Records for this exercise START
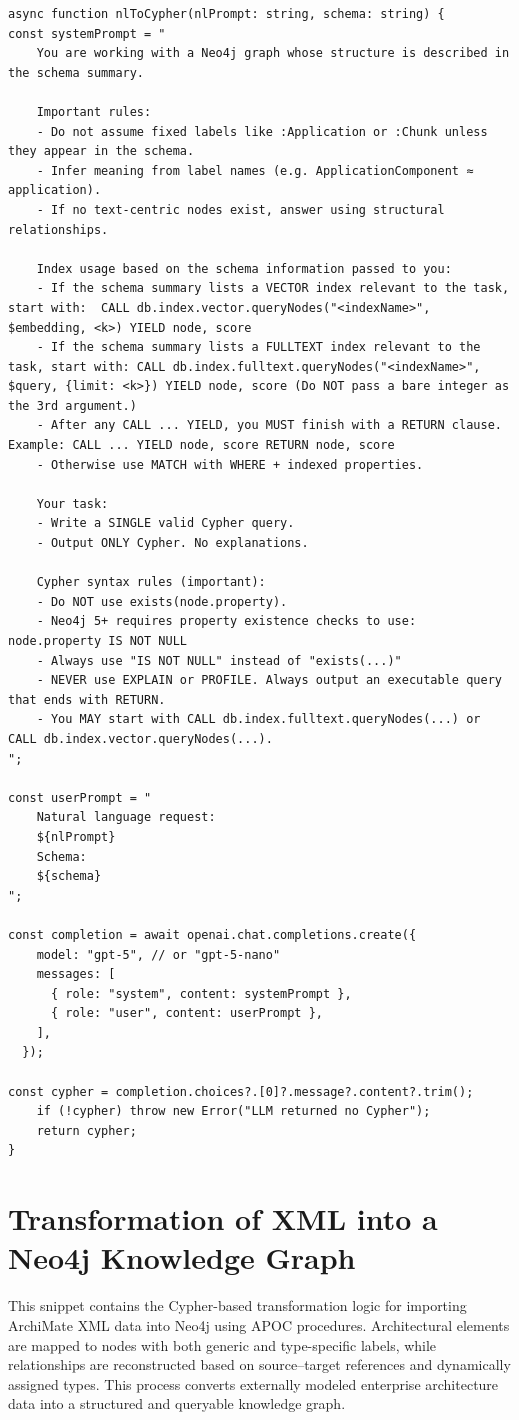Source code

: \begin{lstlisting}[style=javascriptstyle, label={lst:system_prompt_1}]
async function nlToCypher(nlPrompt: string, schema: string) {
const systemPrompt = "
	You are working with a Neo4j graph whose structure is described in the schema summary.

	Important rules:
	- Do not assume fixed labels like :Application or :Chunk unless they appear in the schema.
	- Infer meaning from label names (e.g. ApplicationComponent ≈ application).
	- If no text-centric nodes exist, answer using structural relationships.

	Index usage based on the schema information passed to you:
	- If the schema summary lists a VECTOR index relevant to the task, start with:  CALL db.index.vector.queryNodes("<indexName>", $embedding, <k>) YIELD node, score
	- If the schema summary lists a FULLTEXT index relevant to the task, start with: CALL db.index.fulltext.queryNodes("<indexName>", $query, {limit: <k>}) YIELD node, score (Do NOT pass a bare integer as the 3rd argument.)
	- After any CALL ... YIELD, you MUST finish with a RETURN clause. Example: CALL ... YIELD node, score RETURN node, score
	- Otherwise use MATCH with WHERE + indexed properties.

	Your task:
	- Write a SINGLE valid Cypher query.
	- Output ONLY Cypher. No explanations.

	Cypher syntax rules (important):
	- Do NOT use exists(node.property).
	- Neo4j 5+ requires property existence checks to use: node.property IS NOT NULL
	- Always use "IS NOT NULL" instead of "exists(...)"
	- NEVER use EXPLAIN or PROFILE. Always output an executable query that ends with RETURN.
	- You MAY start with CALL db.index.fulltext.queryNodes(...) or CALL db.index.vector.queryNodes(...).
";

const userPrompt = "
	Natural language request:
	${nlPrompt}
	Schema:
	${schema}
";

const completion = await openai.chat.completions.create({
    model: "gpt-5", // or "gpt-5-nano"
    messages: [
      { role: "system", content: systemPrompt },
      { role: "user", content: userPrompt },
    ],
  });

const cypher = completion.choices?.[0]?.message?.content?.trim();
	if (!cypher) throw new Error("LLM returned no Cypher");
	return cypher;
}
\end{lstlisting}


\section{Transformation of XML into a Neo4j Knowledge Graph}
\label{appendix:code:xmltranspiler}
This snippet contains the Cypher-based transformation logic for importing ArchiMate XML data into Neo4j using APOC procedures. Architectural elements are mapped to nodes with both generic and type-specific labels, while relationships are reconstructed based on source–target references and dynamically assigned types. This process converts externally modeled enterprise architecture data into a structured and queryable knowledge graph.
Records for this exercise END
Task description:
Make an exact copy of the records shown above, without the pictures.

Solution to this exercise:
Source code

: \begin{lstlisting}[style=javascriptstyle, label={lst:system_prompt_1}]
async function nlToCypher(nlPrompt: string, schema: string) {
const systemPrompt = "
	You are working with a Neo4j graph whose structure is described in the schema summary.

	Important rules:
	- Do not assume fixed labels like :Application or :Chunk unless they appear in the schema.
	- Infer meaning from label names (e.g. ApplicationComponent ≈ application).
	- If no text-centric nodes exist, answer using structural relationships.

	Index usage based on the schema information passed to you:
	- If the schema summary lists a VECTOR index relevant to the task, start with:  CALL db.index.vector.queryNodes("<indexName>", $embedding, <k>) YIELD node, score
	- If the schema summary lists a FULLTEXT index relevant to the task, start with: CALL db.index.fulltext.queryNodes("<indexName>", $query, {limit: <k>}) YIELD node, score (Do NOT pass a bare integer as the 3rd argument.)
	- After any CALL ... YIELD, you MUST finish with a RETURN clause. Example: CALL ... YIELD node, score RETURN node, score
	- Otherwise use MATCH with WHERE + indexed properties.

	Your task:
	- Write a SINGLE valid Cypher query.
	- Output ONLY Cypher. No explanations.

	Cypher syntax rules (important):
	- Do NOT use exists(node.property).
	- Neo4j 5+ requires property existence checks to use: node.property IS NOT NULL
	- Always use "IS NOT NULL" instead of "exists(...)"
	- NEVER use EXPLAIN or PROFILE. Always output an executable query that ends with RETURN.
	- You MAY start with CALL db.index.fulltext.queryNodes(...) or CALL db.index.vector.queryNodes(...).
";

const userPrompt = "
	Natural language request:
	${nlPrompt}
	Schema:
	${schema}
";

const completion = await openai.chat.completions.create({
    model: "gpt-5", // or "gpt-5-nano"
    messages: [
      { role: "system", content: systemPrompt },
      { role: "user", content: userPrompt },
    ],
  });

const cypher = completion.choices?.[0]?.message?.content?.trim();
	if (!cypher) throw new Error("LLM returned no Cypher");
	return cypher;
}
\end{lstlisting}


\section{Transformation of XML into a Neo4j Knowledge Graph}
\label{appendix:code:xmltranspiler}
This snippet contains the Cypher-based transformation logic for importing ArchiMate XML data into Neo4j using APOC procedures. Architectural elements are mapped to nodes with both generic and type-specific labels, while relationships are reconstructed based on source–target references and dynamically assigned types. This process converts externally modeled enterprise architecture data into a structured and queryable knowledge graph.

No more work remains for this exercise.